**Directions**.
Take the records below from their first line through the line holding "Why this Case Study ?", and set each of those lines down exactly, without pictures.

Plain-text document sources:
==================================================

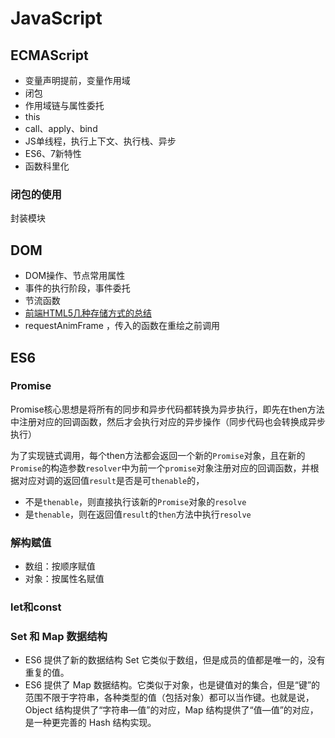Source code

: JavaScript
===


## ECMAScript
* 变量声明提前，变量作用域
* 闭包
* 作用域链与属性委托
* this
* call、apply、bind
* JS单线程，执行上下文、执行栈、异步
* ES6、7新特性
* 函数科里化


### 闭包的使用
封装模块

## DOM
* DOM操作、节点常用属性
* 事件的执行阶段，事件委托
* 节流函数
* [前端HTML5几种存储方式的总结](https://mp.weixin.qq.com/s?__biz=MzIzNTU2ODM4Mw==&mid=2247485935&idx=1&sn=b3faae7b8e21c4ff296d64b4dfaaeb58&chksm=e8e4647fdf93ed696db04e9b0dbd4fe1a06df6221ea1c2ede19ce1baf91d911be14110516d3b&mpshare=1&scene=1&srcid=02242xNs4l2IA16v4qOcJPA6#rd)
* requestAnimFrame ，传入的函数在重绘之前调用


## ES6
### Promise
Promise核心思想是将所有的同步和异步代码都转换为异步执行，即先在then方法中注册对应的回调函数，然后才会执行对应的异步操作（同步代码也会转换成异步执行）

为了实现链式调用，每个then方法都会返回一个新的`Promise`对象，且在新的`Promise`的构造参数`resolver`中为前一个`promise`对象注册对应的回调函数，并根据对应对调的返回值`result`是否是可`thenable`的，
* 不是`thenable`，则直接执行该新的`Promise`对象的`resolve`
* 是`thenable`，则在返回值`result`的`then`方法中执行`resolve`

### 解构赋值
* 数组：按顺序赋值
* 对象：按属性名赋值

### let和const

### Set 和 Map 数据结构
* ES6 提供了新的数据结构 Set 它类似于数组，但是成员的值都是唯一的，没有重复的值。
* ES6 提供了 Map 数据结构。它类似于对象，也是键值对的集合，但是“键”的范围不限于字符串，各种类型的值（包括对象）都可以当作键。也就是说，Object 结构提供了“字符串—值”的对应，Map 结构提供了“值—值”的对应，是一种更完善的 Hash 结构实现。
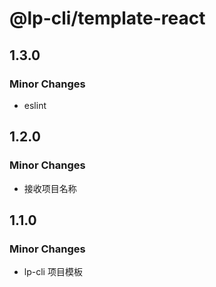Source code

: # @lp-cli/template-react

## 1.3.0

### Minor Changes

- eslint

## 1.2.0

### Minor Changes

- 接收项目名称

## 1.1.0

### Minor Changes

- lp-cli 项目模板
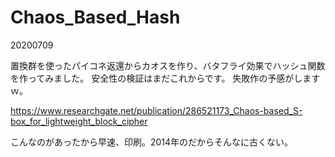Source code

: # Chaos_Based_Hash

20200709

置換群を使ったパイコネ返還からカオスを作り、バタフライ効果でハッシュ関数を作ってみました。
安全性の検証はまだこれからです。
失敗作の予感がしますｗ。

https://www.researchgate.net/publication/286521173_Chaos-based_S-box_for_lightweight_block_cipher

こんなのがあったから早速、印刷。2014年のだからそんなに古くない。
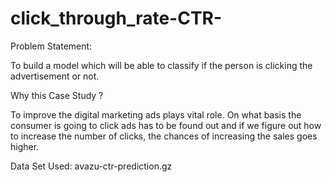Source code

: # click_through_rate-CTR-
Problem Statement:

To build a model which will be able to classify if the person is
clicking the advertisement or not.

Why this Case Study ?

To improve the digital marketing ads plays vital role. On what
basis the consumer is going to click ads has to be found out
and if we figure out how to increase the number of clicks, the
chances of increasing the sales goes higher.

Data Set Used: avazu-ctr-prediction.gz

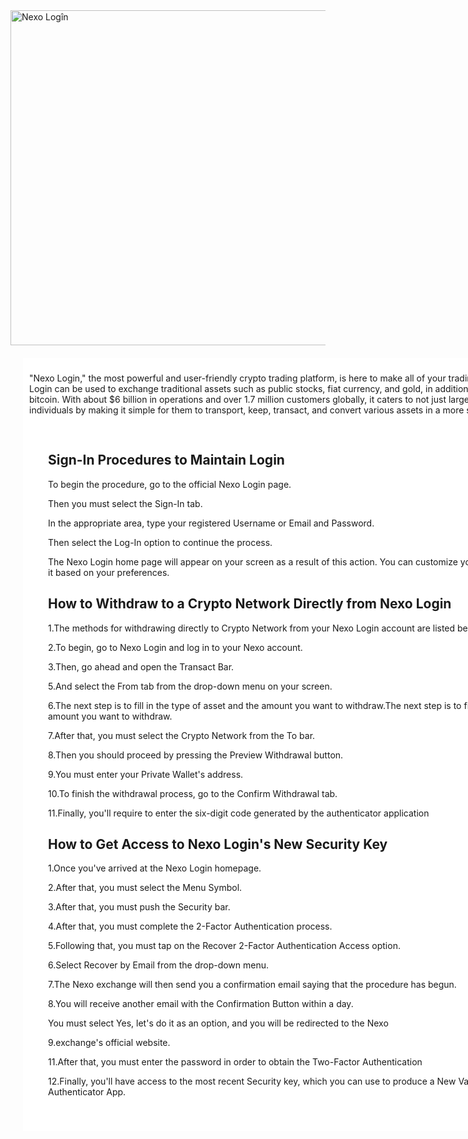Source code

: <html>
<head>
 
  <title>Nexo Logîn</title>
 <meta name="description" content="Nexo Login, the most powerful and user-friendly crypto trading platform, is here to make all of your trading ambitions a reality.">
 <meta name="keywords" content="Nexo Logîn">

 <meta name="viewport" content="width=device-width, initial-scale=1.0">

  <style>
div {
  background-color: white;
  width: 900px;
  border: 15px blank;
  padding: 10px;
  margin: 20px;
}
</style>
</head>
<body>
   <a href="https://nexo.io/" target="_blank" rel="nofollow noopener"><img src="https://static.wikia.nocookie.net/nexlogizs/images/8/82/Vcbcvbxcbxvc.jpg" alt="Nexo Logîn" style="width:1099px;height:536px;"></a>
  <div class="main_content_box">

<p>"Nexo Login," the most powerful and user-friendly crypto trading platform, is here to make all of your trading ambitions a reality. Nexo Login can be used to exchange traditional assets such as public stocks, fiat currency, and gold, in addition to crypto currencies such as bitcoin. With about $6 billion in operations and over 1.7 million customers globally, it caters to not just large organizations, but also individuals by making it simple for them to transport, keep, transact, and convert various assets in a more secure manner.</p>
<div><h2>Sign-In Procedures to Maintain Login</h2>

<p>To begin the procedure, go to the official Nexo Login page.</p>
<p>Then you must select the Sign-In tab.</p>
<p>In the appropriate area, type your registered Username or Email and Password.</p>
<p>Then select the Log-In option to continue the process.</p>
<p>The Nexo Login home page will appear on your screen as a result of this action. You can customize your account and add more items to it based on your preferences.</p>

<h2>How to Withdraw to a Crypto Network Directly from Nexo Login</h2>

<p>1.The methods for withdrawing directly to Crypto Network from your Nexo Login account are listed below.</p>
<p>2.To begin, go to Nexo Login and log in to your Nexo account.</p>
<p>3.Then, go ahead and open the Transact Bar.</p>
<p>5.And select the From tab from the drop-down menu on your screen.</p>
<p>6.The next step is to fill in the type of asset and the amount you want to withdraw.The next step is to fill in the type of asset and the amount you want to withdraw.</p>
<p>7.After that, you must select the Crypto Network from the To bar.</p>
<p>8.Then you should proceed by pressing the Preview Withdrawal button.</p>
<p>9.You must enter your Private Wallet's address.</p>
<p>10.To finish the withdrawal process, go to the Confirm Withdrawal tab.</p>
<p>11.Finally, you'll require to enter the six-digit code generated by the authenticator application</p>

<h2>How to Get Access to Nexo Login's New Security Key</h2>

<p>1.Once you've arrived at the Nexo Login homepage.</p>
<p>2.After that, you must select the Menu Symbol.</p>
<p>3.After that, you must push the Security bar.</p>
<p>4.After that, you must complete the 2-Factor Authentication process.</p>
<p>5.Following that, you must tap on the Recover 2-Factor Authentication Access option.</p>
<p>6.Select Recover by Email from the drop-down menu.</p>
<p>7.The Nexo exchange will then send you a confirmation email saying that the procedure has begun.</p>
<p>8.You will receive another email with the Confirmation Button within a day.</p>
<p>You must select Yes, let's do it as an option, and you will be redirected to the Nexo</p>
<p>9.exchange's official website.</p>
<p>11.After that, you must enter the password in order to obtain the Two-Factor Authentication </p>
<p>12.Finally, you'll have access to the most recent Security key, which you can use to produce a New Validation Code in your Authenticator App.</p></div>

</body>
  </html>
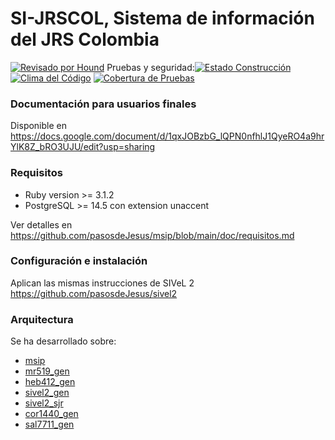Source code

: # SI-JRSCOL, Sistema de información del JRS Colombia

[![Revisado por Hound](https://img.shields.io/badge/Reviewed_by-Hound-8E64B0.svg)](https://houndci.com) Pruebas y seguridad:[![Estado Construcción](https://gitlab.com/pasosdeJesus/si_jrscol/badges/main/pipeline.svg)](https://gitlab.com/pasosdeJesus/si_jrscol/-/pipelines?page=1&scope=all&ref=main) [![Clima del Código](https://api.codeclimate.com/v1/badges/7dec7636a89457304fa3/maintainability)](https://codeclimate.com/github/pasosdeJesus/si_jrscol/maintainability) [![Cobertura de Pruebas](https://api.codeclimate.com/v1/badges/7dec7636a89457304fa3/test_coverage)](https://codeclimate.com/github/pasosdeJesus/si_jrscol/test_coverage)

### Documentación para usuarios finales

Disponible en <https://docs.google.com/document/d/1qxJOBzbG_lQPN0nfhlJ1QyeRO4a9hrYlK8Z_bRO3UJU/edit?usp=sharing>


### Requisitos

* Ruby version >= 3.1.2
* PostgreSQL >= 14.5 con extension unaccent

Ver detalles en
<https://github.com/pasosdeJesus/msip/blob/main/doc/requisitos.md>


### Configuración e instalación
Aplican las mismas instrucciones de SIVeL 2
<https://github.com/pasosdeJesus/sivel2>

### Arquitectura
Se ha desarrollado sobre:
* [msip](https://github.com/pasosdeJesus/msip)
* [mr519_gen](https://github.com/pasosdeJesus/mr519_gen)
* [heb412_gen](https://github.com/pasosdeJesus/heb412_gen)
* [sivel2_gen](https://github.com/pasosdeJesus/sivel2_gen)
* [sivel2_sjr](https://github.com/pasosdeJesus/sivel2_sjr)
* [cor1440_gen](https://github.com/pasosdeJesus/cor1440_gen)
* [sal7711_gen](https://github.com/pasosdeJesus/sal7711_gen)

==================================================

**Exercise output**.
Source code

: JavaScript
===


## ECMAScript
* 变量声明提前，变量作用域
* 闭包
* 作用域链与属性委托
* this
* call、apply、bind
* JS单线程，执行上下文、执行栈、异步
* ES6、7新特性
* 函数科里化


### 闭包的使用
封装模块

## DOM
* DOM操作、节点常用属性
* 事件的执行阶段，事件委托
* 节流函数
* [前端HTML5几种存储方式的总结](https://mp.weixin.qq.com/s?__biz=MzIzNTU2ODM4Mw==&mid=2247485935&idx=1&sn=b3faae7b8e21c4ff296d64b4dfaaeb58&chksm=e8e4647fdf93ed696db04e9b0dbd4fe1a06df6221ea1c2ede19ce1baf91d911be14110516d3b&mpshare=1&scene=1&srcid=02242xNs4l2IA16v4qOcJPA6#rd)
* requestAnimFrame ，传入的函数在重绘之前调用


## ES6
### Promise
Promise核心思想是将所有的同步和异步代码都转换为异步执行，即先在then方法中注册对应的回调函数，然后才会执行对应的异步操作（同步代码也会转换成异步执行）

为了实现链式调用，每个then方法都会返回一个新的`Promise`对象，且在新的`Promise`的构造参数`resolver`中为前一个`promise`对象注册对应的回调函数，并根据对应对调的返回值`result`是否是可`thenable`的，
* 不是`thenable`，则直接执行该新的`Promise`对象的`resolve`
* 是`thenable`，则在返回值`result`的`then`方法中执行`resolve`

### 解构赋值
* 数组：按顺序赋值
* 对象：按属性名赋值

### let和const

### Set 和 Map 数据结构
* ES6 提供了新的数据结构 Set 它类似于数组，但是成员的值都是唯一的，没有重复的值。
* ES6 提供了 Map 数据结构。它类似于对象，也是键值对的集合，但是“键”的范围不限于字符串，各种类型的值（包括对象）都可以当作键。也就是说，Object 结构提供了“字符串—值”的对应，Map 结构提供了“值—值”的对应，是一种更完善的 Hash 结构实现。
Source code

: # @lp-cli/template-react

## 1.3.0

### Minor Changes

- eslint

## 1.2.0

### Minor Changes

- 接收项目名称

## 1.1.0

### Minor Changes

- lp-cli 项目模板
Source code

: # Chaos_Based_Hash

20200709

置換群を使ったパイコネ返還からカオスを作り、バタフライ効果でハッシュ関数を作ってみました。
安全性の検証はまだこれからです。
失敗作の予感がしますｗ。

https://www.researchgate.net/publication/286521173_Chaos-based_S-box_for_lightweight_block_cipher

こんなのがあったから早速、印刷。2014年のだからそんなに古くない。
Source code

: # click_through_rate-CTR-
Problem Statement:

To build a model which will be able to classify if the person is
clicking the advertisement or not.

Why this Case Study ?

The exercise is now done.